The great majority of boycotters, however, are engaged in political posturing, points out David Rosenberg, a Ha’aretz blogger. And, even though there have been calls for scientific boycotts, notes Bob Lapidot, director of the international division of the Israel Academy of Sciences, “the sciences don’t really feel the boycott.”
“Israel receives 10 times as many grants than its numbers would warrant because of the level of excellence of its researchers,” says Alex Lubotzky, a world-renowned Hebrew University mathematician who has received many European grants. “The prestigious European nuclear research consortium CERN made Israel its first non-European full member.”

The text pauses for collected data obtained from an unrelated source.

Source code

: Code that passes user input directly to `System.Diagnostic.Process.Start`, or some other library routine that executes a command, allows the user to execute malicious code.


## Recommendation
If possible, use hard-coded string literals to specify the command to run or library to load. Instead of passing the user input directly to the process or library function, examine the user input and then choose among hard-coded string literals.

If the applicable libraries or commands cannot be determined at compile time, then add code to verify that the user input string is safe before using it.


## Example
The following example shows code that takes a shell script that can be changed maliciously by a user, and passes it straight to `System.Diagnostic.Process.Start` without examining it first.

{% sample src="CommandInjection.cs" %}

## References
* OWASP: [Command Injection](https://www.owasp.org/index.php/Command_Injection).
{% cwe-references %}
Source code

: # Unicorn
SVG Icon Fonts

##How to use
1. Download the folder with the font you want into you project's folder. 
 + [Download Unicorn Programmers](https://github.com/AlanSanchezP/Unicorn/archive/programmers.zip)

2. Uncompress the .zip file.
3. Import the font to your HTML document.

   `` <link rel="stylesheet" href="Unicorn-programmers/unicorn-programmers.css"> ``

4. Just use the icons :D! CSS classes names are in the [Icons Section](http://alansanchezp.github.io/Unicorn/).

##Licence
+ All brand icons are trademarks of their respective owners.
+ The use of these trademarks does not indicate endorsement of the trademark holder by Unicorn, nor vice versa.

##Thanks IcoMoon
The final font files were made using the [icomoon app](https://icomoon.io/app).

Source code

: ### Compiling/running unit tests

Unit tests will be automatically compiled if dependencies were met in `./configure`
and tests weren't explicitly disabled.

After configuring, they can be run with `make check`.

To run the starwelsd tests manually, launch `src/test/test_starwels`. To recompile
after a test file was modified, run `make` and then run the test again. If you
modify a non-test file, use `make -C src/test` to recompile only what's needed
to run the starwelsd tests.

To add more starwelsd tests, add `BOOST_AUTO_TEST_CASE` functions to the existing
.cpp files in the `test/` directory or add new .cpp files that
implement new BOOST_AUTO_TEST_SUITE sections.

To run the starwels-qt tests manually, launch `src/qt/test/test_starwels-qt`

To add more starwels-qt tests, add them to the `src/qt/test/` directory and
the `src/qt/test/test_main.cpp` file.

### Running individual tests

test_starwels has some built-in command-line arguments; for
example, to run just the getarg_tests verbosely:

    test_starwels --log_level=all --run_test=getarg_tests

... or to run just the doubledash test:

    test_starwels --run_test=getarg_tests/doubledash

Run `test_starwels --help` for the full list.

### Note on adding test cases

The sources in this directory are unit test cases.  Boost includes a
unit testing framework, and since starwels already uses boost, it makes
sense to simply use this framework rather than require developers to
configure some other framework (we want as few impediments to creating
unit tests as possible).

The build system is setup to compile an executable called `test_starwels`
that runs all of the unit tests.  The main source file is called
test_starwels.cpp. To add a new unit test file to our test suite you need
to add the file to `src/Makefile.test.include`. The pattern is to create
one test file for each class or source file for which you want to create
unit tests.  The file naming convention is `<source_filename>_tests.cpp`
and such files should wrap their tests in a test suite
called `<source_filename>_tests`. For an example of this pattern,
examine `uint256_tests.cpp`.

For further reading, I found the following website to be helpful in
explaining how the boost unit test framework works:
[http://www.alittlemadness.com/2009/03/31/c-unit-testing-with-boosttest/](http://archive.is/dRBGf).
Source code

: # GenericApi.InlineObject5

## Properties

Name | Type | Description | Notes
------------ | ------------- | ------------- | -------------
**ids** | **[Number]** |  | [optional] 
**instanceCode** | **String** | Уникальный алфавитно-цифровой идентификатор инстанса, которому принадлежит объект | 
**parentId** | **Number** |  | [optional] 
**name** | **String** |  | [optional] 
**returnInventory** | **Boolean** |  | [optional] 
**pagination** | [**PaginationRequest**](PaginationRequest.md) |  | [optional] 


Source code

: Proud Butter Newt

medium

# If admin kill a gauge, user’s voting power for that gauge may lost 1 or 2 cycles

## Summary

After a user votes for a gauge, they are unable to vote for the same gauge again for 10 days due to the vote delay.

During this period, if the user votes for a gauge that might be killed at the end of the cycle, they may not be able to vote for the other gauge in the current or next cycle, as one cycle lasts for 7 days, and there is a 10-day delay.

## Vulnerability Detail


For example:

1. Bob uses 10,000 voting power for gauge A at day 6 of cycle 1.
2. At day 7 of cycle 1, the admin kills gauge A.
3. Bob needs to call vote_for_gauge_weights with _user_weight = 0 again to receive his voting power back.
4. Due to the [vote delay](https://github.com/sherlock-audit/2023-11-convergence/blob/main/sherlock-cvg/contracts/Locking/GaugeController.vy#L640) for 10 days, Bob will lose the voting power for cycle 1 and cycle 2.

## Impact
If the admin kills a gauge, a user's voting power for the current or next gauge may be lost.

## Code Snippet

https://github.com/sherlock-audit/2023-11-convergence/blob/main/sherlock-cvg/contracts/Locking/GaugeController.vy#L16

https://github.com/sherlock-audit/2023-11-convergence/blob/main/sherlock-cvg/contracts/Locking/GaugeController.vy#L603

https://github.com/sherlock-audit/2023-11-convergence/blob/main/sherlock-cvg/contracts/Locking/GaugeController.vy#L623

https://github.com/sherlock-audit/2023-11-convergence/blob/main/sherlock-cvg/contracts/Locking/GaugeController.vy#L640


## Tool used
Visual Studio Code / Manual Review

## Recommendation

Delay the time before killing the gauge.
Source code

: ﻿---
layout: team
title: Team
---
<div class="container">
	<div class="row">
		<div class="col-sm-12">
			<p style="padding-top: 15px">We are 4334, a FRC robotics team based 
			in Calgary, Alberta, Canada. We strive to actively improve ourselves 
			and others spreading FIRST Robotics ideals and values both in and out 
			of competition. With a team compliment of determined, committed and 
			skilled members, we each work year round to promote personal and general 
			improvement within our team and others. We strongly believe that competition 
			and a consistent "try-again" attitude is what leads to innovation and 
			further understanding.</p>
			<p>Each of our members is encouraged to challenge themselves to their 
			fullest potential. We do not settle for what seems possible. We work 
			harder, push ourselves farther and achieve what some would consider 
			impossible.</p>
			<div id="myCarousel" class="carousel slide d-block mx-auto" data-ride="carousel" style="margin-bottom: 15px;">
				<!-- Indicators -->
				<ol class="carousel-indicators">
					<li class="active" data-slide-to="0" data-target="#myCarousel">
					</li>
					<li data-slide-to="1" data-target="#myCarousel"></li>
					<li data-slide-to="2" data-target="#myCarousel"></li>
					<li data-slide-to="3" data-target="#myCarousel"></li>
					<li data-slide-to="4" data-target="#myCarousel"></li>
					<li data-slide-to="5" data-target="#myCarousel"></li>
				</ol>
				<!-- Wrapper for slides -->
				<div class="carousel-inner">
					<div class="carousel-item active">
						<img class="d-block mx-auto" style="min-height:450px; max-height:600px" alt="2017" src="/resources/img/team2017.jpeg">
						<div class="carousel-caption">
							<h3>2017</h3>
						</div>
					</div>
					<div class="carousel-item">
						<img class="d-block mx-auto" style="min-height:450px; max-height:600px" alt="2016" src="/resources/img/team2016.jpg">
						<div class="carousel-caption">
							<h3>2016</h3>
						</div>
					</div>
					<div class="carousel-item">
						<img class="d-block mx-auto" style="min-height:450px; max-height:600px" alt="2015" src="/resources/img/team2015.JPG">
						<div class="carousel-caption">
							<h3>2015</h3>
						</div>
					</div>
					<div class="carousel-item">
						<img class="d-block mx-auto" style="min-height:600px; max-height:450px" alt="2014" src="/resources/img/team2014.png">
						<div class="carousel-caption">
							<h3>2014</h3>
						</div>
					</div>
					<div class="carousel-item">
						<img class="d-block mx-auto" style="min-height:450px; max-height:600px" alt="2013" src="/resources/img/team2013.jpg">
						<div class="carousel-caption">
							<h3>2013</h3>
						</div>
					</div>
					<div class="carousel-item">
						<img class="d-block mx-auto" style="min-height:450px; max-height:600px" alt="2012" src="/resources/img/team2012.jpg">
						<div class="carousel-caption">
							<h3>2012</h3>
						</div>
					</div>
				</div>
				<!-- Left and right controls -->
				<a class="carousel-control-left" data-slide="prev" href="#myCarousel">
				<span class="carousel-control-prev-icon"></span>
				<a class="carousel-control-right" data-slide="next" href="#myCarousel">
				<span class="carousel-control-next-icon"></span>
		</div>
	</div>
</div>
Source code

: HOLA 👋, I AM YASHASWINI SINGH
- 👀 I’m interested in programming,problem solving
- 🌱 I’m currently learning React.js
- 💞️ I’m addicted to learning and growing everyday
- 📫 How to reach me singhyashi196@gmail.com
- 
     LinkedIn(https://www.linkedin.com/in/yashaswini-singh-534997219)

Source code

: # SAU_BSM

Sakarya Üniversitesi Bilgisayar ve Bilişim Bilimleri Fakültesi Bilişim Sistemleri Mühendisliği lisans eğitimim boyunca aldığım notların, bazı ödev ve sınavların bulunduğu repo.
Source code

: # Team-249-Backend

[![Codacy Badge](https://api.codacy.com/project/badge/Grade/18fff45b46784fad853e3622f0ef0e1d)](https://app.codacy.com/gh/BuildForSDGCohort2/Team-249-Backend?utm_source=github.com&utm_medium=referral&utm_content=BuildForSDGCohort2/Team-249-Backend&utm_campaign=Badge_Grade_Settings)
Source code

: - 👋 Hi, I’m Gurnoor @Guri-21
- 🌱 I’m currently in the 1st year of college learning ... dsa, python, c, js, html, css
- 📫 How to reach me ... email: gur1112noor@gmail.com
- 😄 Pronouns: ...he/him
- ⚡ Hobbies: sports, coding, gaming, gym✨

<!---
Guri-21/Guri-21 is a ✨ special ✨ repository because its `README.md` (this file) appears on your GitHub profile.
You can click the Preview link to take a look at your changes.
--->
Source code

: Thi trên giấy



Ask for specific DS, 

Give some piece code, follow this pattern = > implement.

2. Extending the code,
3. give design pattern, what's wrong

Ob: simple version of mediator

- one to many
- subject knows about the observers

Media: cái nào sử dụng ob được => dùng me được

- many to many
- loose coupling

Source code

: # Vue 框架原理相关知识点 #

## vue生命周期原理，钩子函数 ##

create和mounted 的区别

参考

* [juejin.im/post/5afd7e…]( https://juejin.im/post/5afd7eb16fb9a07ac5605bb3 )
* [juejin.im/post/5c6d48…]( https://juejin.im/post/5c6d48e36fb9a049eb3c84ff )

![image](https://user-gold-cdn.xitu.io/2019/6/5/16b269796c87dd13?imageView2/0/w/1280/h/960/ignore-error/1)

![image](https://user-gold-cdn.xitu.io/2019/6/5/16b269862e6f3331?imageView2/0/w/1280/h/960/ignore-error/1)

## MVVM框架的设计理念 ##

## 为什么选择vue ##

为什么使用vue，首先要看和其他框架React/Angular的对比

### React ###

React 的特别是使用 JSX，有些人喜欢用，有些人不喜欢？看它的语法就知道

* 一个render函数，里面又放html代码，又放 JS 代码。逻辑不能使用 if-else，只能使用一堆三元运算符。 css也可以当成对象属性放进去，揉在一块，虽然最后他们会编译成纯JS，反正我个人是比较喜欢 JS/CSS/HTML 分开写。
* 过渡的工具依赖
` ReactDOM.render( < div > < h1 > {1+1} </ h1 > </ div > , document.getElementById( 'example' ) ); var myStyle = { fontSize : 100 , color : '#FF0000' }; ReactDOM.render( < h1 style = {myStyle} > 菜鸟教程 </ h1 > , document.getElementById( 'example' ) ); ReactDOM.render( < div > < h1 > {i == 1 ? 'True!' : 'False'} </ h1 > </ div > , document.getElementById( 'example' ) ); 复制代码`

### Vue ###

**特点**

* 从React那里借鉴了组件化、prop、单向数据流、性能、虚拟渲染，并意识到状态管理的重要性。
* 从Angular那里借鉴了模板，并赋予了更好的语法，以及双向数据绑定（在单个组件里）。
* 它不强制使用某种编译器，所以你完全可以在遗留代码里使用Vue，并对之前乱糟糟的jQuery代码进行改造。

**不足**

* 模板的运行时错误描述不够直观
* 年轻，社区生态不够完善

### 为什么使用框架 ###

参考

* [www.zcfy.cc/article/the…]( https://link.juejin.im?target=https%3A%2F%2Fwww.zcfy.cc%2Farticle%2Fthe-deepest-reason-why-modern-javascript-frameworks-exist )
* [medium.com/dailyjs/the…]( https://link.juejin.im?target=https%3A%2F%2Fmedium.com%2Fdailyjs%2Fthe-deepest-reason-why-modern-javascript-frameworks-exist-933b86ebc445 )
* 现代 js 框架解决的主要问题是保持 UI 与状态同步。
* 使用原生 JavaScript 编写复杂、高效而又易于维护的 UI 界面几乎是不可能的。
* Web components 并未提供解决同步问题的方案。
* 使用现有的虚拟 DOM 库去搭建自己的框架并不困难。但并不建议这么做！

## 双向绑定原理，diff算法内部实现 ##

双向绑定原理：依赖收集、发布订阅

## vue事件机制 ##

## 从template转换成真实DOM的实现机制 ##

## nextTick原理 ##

There is a difference between scientific fields and political postures, says Lapidot. “It is understandable that Middle Eastern studies, often supported by Arab countries, boycott Israeli universities. But why do academic associations in English and American literature involve themselves in the boycott?”
Lapidot believes that scholars in the humanities and social sciences view history and modern politics through the basic paradigms of race, gender, class and empire, dividing the world between the oppressed and oppressors. According to this approach, Israel is a colonial power, an oppressor.
“Most scientists are neutral as far as Israel is concerned,” says Lubotzky, “but they are against academic boycotts because they care about science, and boycotts undermine science. They create obstacles to the flow of ideas.” On this basis, the Israel Academy of Sciences and Humanities has cooperated with academic and university senates in other countries to fight boycotts—not by trying to justify Israel’s policies but by emphasizing the danger boycotts entail for the progress of knowledge.
It may seem that B.D.S. is on an stoppable upswing. Yet, behind the scenes a countermovement is growing. And, hopefully, the global need for a free exchange of knowledge and scientific development will undercut this modern hate campaign.